The Iranian, Brig. Gen. Hassan Shateri, aka Hessam Khoshnevis, was reported killed by rebel forces in war-torn Syria last week. That's the version given by Iran's Islamic Revolutionary Guard Corps. Shateri was a top commander in the corps' elite Al-Quds Force, which conducts covert operations outside Iran.

Shateri, 58, headed the Al-Quds operation in Lebanon, and possibly in Syria as well, where Al-Quds teams are known to be aiding the beleaguered regime of President Bashar Assad, Iran's key Arab ally.

By various accounts, Shateri's primary mission was to oversee the rearmament of Hezbollah after its 2006 war with Israel. That included building up Hezbollah's arsenal of missiles -- surface-to-surface, anti-aircraft and anti-ship -- to unprecedented proportions.

The Jerusalem Post says Hezbollah has 65,000 rockets and missiles, including hundreds capable of reaching anywhere in Israel.

These are Iran's first line of defense, and possibly offense as well, against Israel.

Shateri's mission, camouflaged behind his official assignment of overseeing reconstruction of Hezbollah-controlled south Lebanon, badly battered in 2006, made him a marked man.

Shateri operated out of the Iranian Embassy in Beirut, long considered a base for Iranian intelligence and al-Quds Force, using his Khoshnevis identity.

The Free Syrian Army, one of the main rebel forces in Syria, claims that Shateri wasn't killed, as reported, on the Damascus-Beirut highway near the border town of Zabadani, where the Guards and Hezbollah have a base and arms depot.

It said he was actually slain in a Jan. 30 airstrike near Zabadani, supposedly against a convoy moving Iranian-supplied missiles into Lebanon for Hezbollah.

Israel is widely blamed for the air raid, in which several Iranians were reported killed.

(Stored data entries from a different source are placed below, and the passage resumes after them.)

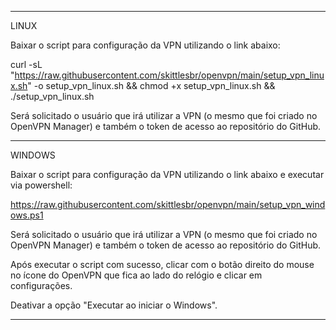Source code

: --------------------------------------------------------------------------------------------------------------------------------------------------------------------

LINUX

Baixar o script para configuração da VPN utilizando o link abaixo:

curl -sL "https://raw.githubusercontent.com/skittlesbr/openvpn/main/setup_vpn_linux.sh" -o setup_vpn_linux.sh && chmod +x setup_vpn_linux.sh && ./setup_vpn_linux.sh

Será solicitado o usuário que irá utilizar a VPN (o mesmo que foi criado no OpenVPN Manager) e também o token de acesso ao repositório do GitHub.

--------------------------------------------------------------------------------------------------------------------------------------------------------------------

WINDOWS

Baixar o script para configuração da VPN utilizando o link abaixo e executar via powershell:

https://raw.githubusercontent.com/skittlesbr/openvpn/main/setup_vpn_windows.ps1

Será solicitado o usuário que irá utilizar a VPN (o mesmo que foi criado no OpenVPN Manager) e também o token de acesso ao repositório do GitHub.

Após executar o script com sucesso, clicar com o botão direito do mouse no ícone do OpenVPN que fica ao lado do relógio e clicar em configurações.

Deativar a opção "Executar ao iniciar o Windows".

--------------------------------------------------------------------------------------------------------------------------------------------------------------------
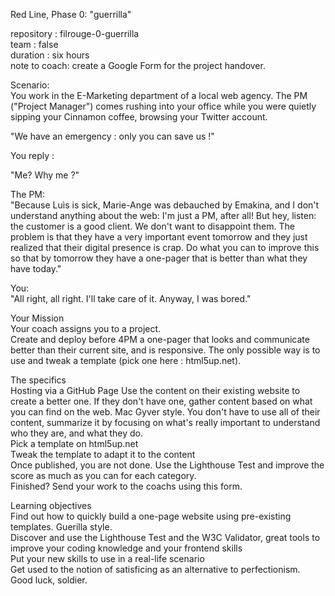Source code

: Red Line, Phase 0: "guerrilla"  
  
repository : filrouge-0-guerrilla  
team : false  
duration : six hours  
note to coach: create a Google Form for the project handover. 
   
Scenario:  
You work in the E-Marketing department of a local web agency. The PM ("Project Manager") comes rushing into your office while you were quietly sipping your Cinnamon coffee, browsing your Twitter account.  
  
"We have an emergency : only you can save us !"  
  
You reply :  

"Me? Why me ?"  
  
The PM:  
"Because Luìs is sick, Marie-Ange was debauched by Emakina, and I don't understand anything about the web: I'm just a PM, after all!
But hey, listen: the customer is a good client. We don't want to disappoint them. The problem is that they have a very important event tomorrow and they just realized that their digital presence is crap. Do what you can to improve this so that by tomorrow they have a one-pager that is better than what they have today."
  
You:  
"All right, all right. I'll take care of it. Anyway, I was bored."
  
Your Mission  
Your coach assigns you to a project.  
Create and deploy before 4PM a one-pager that looks and communicate better than their current site, and is responsive.
The only possible way is to use and tweak a template (pick one here : html5up.net).  
  
The specifics  
Hosting via a GitHub Page
Use the content on their existing website to create a better one. If they don't have one, gather content based on what you can find on the web. Mac Gyver style. You don't have to use all of their content, summarize it by focusing on what's really important to understand who they are, and what they do.  
Pick a template on html5up.net  
Tweak the template to adapt it to the content  
Once published, you are not done. Use the Lighthouse Test and improve the score as much as you can for each category.  
Finished? Send your work to the coachs using this form.  
  
Learning objectives  
Find out how to quickly build a one-page website using pre-existing templates. Guerilla style.  
Discover and use the Lighthouse Test and the W3C Validator, great tools to improve your coding knowledge and your frontend skills  
Put your new skills to use in a real-life scenario  
Get used to the notion of satisficing as an alternative to perfectionism.  
Good luck, soldier.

The Israelis have said nothing but it's long been suspected they've been conducting airstrikes as far afield as southern Sudan since 2008 to disrupt Iran's clandestine arms shipments to Hezbollah and Palestinian militants in the Gaza Strip.

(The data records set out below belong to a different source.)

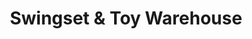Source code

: ---
title: "Swingset & Toy Warehouse"
url: /upper-saddle-river/swingset-und-toy-warehouse/
shop: Allgemein
---
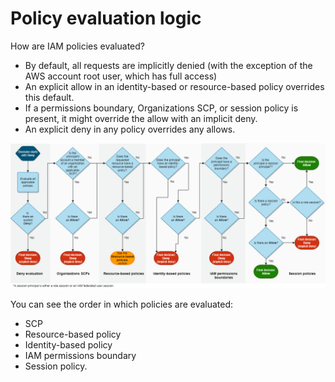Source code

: # Policy evaluation logic

How are IAM policies evaluated?&#x20;

* By default, all requests are implicitly denied (with the exception of the AWS account root user, which has full access)&#x20;
* An explicit allow in an identity-based or resource-based policy overrides this default.
* If a permissions boundary, Organizations SCP, or session policy is present, it might override the allow with an implicit deny.
* An explicit deny in any policy overrides any allows.

![An example ](<../.gitbook/assets/image (1).png>)

You can see the order in which policies are evaluated:

* SCP
* Resource-based policy
* Identity-based policy
* IAM permissions boundary
* Session policy.&#x20;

Israel's intelligence service has also been involved. It was widely seen as responsible for the assassination of Imad Mugniyeh, Hezbollah's iconic military chief and a key figure in the Iranian arms operation, in Damascus Feb. 12, 2008.

Lebanese analyst Tony Badran observed that once the Iranian plan to arm Hezbollah and the Palestinians with weapons that eroded Israel's strategic power "became apparent to Israeli intelligence, it began targeting the Iranian network of strategic weapons transfers, assembly and distribution centers and the top people running the operation."

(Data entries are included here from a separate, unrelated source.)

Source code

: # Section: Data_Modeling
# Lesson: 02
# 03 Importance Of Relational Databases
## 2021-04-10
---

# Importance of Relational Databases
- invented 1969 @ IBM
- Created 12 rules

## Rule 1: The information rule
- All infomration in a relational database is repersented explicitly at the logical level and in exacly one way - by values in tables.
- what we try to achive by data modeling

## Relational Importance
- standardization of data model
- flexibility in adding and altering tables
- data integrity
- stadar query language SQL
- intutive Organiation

One of those was Mahmoud al-Mabhouh, a senior figure in Hamas, the Palestinian faction that rules Gaza, who headed its arms procurement. He was assassinated Jan. 19, 2010, in the Persian Gulf emirate of Dubai, apparently by a hit team from the Mossad, Israel's foreign intelligence service.

The Israeli team, 26 men and women in all, used a variety of passports, German, British and Australian. All made a clean getaway. Israel has never admitted responsibility for Mabhouh's death.

There's been considerable speculation the Australian who apparently hanged himself Dec. 15, 2010, in an Israeli prison cell where he'd been held in solitary confinement for two years on supposedly grave but unspecified security charges, may have been involved in the Mabhouh assassination.

The Australian, Ben Zygier, had worked for the Mossad for several years before he was arrested in February 2010 -- a month after the Mabhouh killing -- and locked away in a special wing of Ramle prison near Tel Aviv.

At that time, he was under investigation by Australia's intelligence service on suspicion of passport fraud. There are reports he was about to spill Israeli secrets to the Australians, or the news media.

The Israelis have said almost nothing about his death, which was reported by an Australian TV channel last week. It's still not clear how he could have hanged himself with his own belt in a cell under constant electronic surveillance.